Intuitivamente, si potrebbe pensare che le professioni più esposte ai rischi legati allo stress siano quelle  manageriali mentre invece un’indagine promossa da Fiscozen rileva che sul podio ci sono i liberi professionisti, seguiti dai lavoratori dipendenti e solo al terzo posto da dirigenti e imprenditori.

Le cause più citate sono precarietà, eccessiva competizione e sovraccarichi di impegni e responsabilità.

I sintomi del disagio mentale da lavoro

Il dato di partenza è rappresentato da un generale incremento dei sintomi di disagio mentale, rilevato dall’86% degli psicologi intervistati, con problematiche legate alla salute mentale. I più frequenti sono ansia (25%), stress (21%), burnout (15%), insonnia (12%), difficoltà relazionali (10%), depressione (8%) e scarsa autostima (7%).

Fra i pazienti con partita IVA, gli psicologi rilevano una serie di campanelli d’allarme: piccole somatizzazioni, come mal di testa, contratture e dolori muscolari, l’intensificarsi di disturbi fisici latenti (magari cronici) scatenati dal calo delle difese immunitarie, irritabilità crescente e nervosismo costante, cali improvvisi di energia e motivazione, disturbi del sonno, procrastinazione e alterazioni delle abitudini alimentari.

Meno frequenti la difficoltà di concentrazione, l’isolamento sociale o la chiusura all’interno della principale relazione affettiva.

Un decalogo per la salute psicologica

L’indagine mostra come il lavoro autonomo può da una parte generare fragilità e dall’altra testimoniare una propensione a sviluppare capacità di flessibilità e problem solving, meccanismi di resilienza, adattamento ai cambiamenti, auto-motivazione e intraprendenza, gestione delle incertezze e della propria emotività, organizzazione del tempo e delle risorse.

C’è dunque anche il bicchiere mezzo pieno.
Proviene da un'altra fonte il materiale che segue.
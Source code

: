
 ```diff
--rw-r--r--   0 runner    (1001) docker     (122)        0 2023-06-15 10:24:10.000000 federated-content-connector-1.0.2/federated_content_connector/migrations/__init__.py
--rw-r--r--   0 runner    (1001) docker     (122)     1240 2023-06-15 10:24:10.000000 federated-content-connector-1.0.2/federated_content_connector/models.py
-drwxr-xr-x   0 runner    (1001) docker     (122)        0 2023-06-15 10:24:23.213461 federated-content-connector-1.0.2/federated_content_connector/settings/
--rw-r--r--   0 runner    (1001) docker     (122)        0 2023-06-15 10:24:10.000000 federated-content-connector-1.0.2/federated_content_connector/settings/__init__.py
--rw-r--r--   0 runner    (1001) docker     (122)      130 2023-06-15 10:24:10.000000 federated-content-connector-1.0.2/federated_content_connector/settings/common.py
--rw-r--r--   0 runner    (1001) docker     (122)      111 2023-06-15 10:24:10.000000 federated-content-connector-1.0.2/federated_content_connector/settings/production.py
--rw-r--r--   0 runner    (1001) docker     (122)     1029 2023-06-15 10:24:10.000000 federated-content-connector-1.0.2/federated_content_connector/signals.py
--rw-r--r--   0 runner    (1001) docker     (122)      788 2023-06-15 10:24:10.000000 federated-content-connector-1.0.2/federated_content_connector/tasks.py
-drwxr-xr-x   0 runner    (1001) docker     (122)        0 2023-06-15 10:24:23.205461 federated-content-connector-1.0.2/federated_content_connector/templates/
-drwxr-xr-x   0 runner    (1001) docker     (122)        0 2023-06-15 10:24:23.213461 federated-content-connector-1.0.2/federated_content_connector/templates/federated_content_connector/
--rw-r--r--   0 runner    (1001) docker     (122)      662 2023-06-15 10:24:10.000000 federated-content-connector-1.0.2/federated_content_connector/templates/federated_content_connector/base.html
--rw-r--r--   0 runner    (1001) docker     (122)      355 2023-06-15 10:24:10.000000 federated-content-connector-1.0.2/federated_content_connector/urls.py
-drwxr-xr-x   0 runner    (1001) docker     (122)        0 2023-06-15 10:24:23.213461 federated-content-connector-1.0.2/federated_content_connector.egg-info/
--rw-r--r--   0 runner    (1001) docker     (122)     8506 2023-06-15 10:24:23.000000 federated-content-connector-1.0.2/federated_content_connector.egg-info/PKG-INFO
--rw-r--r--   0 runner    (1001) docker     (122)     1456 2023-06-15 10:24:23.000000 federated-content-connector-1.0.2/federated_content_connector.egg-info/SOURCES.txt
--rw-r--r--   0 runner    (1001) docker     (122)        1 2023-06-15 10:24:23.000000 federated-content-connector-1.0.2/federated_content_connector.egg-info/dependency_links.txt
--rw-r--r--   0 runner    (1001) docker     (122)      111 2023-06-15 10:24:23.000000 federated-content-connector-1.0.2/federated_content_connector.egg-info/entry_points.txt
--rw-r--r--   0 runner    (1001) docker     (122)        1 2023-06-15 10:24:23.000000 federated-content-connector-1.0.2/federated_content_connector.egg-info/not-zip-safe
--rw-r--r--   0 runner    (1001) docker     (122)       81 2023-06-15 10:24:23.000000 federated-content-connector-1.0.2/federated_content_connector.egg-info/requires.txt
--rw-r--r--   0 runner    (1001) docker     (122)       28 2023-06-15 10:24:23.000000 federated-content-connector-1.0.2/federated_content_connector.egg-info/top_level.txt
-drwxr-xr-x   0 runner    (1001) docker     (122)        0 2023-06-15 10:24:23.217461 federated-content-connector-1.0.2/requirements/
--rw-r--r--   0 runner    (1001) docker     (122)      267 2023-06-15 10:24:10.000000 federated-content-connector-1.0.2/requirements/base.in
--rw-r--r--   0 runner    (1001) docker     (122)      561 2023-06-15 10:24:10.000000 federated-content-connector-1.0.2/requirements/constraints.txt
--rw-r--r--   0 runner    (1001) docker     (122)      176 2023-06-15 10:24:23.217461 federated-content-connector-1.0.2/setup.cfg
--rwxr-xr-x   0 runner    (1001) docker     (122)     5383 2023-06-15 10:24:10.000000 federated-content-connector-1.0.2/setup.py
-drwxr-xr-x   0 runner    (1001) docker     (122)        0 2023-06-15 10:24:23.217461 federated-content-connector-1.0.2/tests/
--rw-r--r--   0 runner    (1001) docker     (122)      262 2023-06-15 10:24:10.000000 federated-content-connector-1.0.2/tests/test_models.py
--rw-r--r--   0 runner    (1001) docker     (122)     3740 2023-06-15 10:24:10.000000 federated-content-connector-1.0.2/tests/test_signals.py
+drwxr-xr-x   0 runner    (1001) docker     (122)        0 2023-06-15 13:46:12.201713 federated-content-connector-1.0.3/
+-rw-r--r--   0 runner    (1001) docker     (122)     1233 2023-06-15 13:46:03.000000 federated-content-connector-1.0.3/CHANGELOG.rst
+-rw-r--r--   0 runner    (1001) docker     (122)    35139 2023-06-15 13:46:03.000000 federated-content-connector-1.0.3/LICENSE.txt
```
La vita del libero professionista «può generare stress e momenti di fragilità ma anche un profondo senso di realizzazione quando si riesce a dare forma al proprio modo di lavorare – afferma Enrico Mattiazzi, CEO di Fiscozen -. Saper riconoscere i segnali di disagio è il primo passo verso il proprio benessere e per imparare ad affrontare le sfide con maggiore serenità».

Per affrontare al meglio queste sfide, gli psicologi forniscono dieci consigli per migliorare la propria salute psico-fisica:

  • dedicare più tempo a sé stessi, tra hobby, passioni, affetti, sport e riposo;
  • imparare tecniche di gestione dello stress, di respirazione e di armonizzazione, inclusi percorsi di mindfulness, per disinnescare le manifestazioni più acute;
  • riconoscere i propri limiti, accettarli e rispettarli;
  • distinguere sempre ciò che è urgente da ciò che è importante;
  • crearsi una rete di supporto sociale, che può includere amici e colleghi;
  • concentrarsi su un obiettivo alla volta, anche piccolo, sia nella quotidianità che nel lungo periodo;
  • allenarsi a rallentare, stare nel “qui e ora” e a prendersi periodicamente pause di ricarica;
  • definire confini precisi tra vita professionale e privata, creando cornici temporali, spaziali ed emotive per ciascun ambito fino ad arrivare ad una nuova routine;
  • saper stare nell’incertezza, senza paura del cambiamento e rimanendo in contatto con le proprie motivazioni e i propri valori;
  • imparare a organizzare le priorità, sapendo che la prima deve sempre essere il proprio benessere.